The resistence-switching mechanism within Crossbar's memory is based on the formation of a filament by the movement of silver ions from the top electrode within amorphous silicon. Source: Crossbar Inc.
Silver too expensive?Not really, when you get down to sub 20nm lithographic dimensions it is more about number of atoms used than the number of ingots. The possible problems with silver are more technical than they are fiscal. Although from a fabrication point of view not much more difficult than introducing copper, now routine.
Those who wish to pursue this silver based memory must first have a firm belief than NAND/NOR will not be able to evolve enough to do the job required of it in the future. The private sector does then give them the opportunity to help underwrite a possible winner.
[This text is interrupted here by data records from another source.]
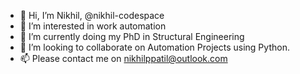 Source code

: - 👋 Hi, I’m Nikhil, @nikhil-codespace
- 👀 I’m interested in work automation
- 🌱 I’m currently doing my PhD in Structural Engineering
- 💞️ I’m looking to collaborate on Automation Projects using Python.
- 📫 Please contact me on nikhilppatil@outlook.com
<!---
nikhil-codespace/nikhil-codespace is a ✨ special ✨ repository because its `README.md` (this file) appears on your GitHub profile.
You can click the Preview link to take a look at your changes.
--->
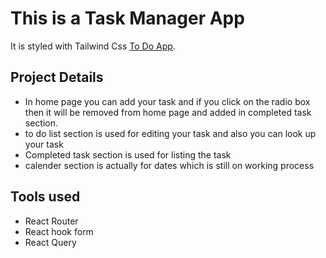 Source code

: # This is a Task Manager App 

It is styled with Tailwind Css [To Do App](https://to-do-app-rashida1.netlify.app/).

## Project Details 
* In home page you can add your task and if you click on the radio box   then it will be removed from home page and  added in completed task section.
* to do list section is used for editing your task and also you can look up your task
* Completed task section is used for listing the task 
* calender section is actually for dates which is still on working process

## Tools used 
* React Router
* React hook form
* React Query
In analogy, the secret of success for those who wish to invest time and/or effort is to separate the signal from the noise.
Against all the potential problems that must be solved the Crossbar memory does appear to offer what I would call a win-win-win situation as an integral part of the memory cell in that it provides: uni-directional matrix isolation, allows the bidirectional current flow required for memory operation and reduces fabrication processing steps.
As somebody who in the past has looked at long carrier lifetime diodes to obtain reverse pulse current flow as well as punch through diodes for matrix isolation to me the Crossbar memory looks worth a development opportunity.
I think this is still a CBRAM, similar to the one used by Adesto. It relies on diffusing Ag. However, Adesto uses a chalcogenide rather than amorphous silicon. Amorphous silicon is highly temperature sensitive as it is still semiconducting silicon.
Having seen all too many claims about NAND/DRAM replacements over the past 20 years that will be ready for commercialization either next year or the next 2 years or the next 3 years, I have to express amazement that people still get tens of millions of dollars for this. Stan Ovshinsky was the ultimate expert at getting all sorts of companies from Intel to Exxon to give him literally hundreds of millions of dollars over decades for multiple wild projects, very few of which ever resulted any products and even fewer resulted in earnings of any sort. I think ENER might have been that last one and they too went bankrupt.
When someone talks about the magic of the private sector, I either laugh or grimace, depending on my mood at the time.